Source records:
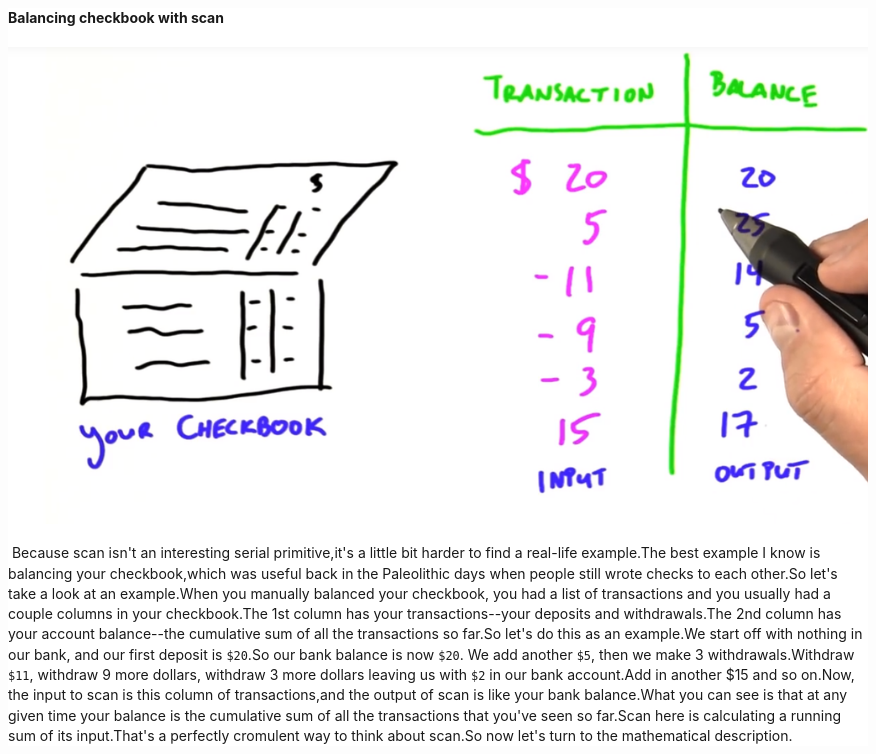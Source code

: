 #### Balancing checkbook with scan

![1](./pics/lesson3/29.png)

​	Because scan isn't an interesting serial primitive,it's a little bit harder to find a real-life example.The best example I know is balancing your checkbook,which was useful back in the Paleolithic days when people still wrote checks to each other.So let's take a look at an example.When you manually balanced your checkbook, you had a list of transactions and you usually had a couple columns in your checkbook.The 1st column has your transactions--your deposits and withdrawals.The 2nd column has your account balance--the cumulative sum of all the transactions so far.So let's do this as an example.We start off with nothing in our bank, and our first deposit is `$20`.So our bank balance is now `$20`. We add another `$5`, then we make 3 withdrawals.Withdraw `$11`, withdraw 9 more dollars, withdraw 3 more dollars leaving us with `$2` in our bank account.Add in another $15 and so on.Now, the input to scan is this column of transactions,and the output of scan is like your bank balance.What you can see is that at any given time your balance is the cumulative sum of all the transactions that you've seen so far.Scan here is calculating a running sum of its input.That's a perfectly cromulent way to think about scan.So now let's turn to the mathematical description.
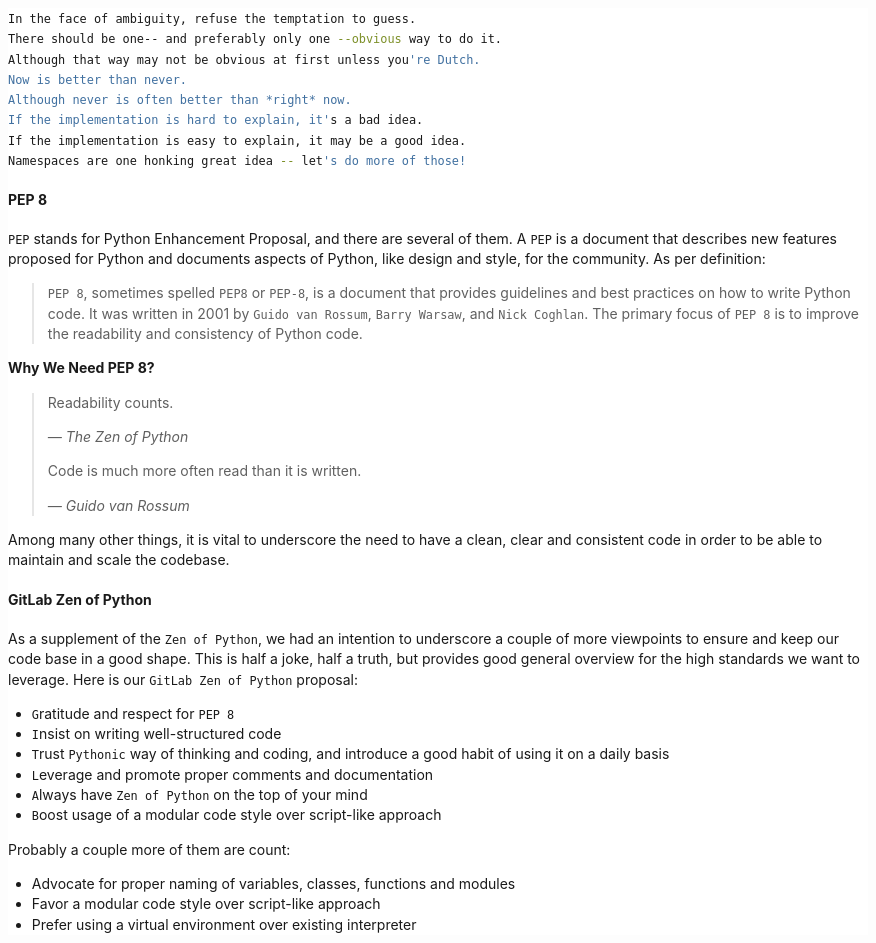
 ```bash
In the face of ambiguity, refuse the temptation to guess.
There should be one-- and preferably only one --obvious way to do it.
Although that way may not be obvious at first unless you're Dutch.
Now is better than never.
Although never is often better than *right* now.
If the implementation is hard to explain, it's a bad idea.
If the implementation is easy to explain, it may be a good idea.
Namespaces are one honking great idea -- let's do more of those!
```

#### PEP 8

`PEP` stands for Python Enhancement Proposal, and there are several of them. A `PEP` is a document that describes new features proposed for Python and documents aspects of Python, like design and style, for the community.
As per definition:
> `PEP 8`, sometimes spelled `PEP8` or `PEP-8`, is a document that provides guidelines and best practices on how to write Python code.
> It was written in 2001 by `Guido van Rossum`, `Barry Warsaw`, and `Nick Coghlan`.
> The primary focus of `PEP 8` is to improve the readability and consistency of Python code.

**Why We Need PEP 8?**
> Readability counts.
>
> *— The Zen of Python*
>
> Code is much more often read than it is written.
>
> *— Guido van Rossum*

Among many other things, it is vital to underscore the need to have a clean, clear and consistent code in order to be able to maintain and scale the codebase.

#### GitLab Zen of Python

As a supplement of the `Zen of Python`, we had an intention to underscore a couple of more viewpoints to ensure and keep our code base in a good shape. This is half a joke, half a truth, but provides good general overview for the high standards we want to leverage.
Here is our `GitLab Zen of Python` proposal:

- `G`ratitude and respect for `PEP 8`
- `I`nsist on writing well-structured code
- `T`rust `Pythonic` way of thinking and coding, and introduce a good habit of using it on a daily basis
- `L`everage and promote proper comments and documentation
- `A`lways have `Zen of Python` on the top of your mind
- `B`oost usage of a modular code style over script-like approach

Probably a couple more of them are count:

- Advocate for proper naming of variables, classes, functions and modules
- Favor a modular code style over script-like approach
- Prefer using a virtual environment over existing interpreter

...

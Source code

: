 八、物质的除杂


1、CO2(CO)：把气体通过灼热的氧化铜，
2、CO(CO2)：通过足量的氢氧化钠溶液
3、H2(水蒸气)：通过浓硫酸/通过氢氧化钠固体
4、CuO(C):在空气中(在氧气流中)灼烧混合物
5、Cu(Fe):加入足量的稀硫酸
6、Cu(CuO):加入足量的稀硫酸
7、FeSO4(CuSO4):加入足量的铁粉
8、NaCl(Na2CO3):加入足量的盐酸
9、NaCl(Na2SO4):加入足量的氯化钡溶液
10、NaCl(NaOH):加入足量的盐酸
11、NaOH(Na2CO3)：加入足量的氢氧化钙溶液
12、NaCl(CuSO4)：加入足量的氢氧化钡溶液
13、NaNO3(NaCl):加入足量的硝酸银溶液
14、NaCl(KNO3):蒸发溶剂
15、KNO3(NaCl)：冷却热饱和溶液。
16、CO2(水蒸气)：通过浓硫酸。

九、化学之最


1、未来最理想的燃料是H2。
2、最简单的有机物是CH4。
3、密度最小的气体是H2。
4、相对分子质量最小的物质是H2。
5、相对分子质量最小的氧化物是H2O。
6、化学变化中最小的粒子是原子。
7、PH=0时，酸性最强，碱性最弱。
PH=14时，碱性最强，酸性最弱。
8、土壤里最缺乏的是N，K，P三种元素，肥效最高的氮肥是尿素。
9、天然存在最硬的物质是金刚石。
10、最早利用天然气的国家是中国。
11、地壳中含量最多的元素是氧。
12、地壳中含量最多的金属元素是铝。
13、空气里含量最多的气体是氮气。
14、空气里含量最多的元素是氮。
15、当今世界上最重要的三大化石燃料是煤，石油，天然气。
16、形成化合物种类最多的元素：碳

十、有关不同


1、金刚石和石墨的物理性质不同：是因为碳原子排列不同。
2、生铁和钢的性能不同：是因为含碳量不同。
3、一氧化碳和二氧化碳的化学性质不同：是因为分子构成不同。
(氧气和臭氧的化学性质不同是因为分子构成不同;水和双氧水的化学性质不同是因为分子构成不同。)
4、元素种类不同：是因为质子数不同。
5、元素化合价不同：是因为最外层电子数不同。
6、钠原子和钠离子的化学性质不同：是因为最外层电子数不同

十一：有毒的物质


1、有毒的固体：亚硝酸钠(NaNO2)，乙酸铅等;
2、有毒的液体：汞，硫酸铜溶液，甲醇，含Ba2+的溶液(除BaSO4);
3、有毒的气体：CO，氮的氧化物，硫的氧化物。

== Directions ==
Starting at the line above that contains "10、最早利用天然气的国家是中国。", write out each line exactly until the line that contains "3、一氧化碳和二氧化碳的化学性质不同：是因为分子构成不同。" has been written, and stop there.

== Solution for this problem ==
10、最早利用天然气的国家是中国。
11、地壳中含量最多的元素是氧。
12、地壳中含量最多的金属元素是铝。
13、空气里含量最多的气体是氮气。
14、空气里含量最多的元素是氮。
15、当今世界上最重要的三大化石燃料是煤，石油，天然气。
16、形成化合物种类最多的元素：碳

十、有关不同


1、金刚石和石墨的物理性质不同：是因为碳原子排列不同。
2、生铁和钢的性能不同：是因为含碳量不同。
3、一氧化碳和二氧化碳的化学性质不同：是因为分子构成不同。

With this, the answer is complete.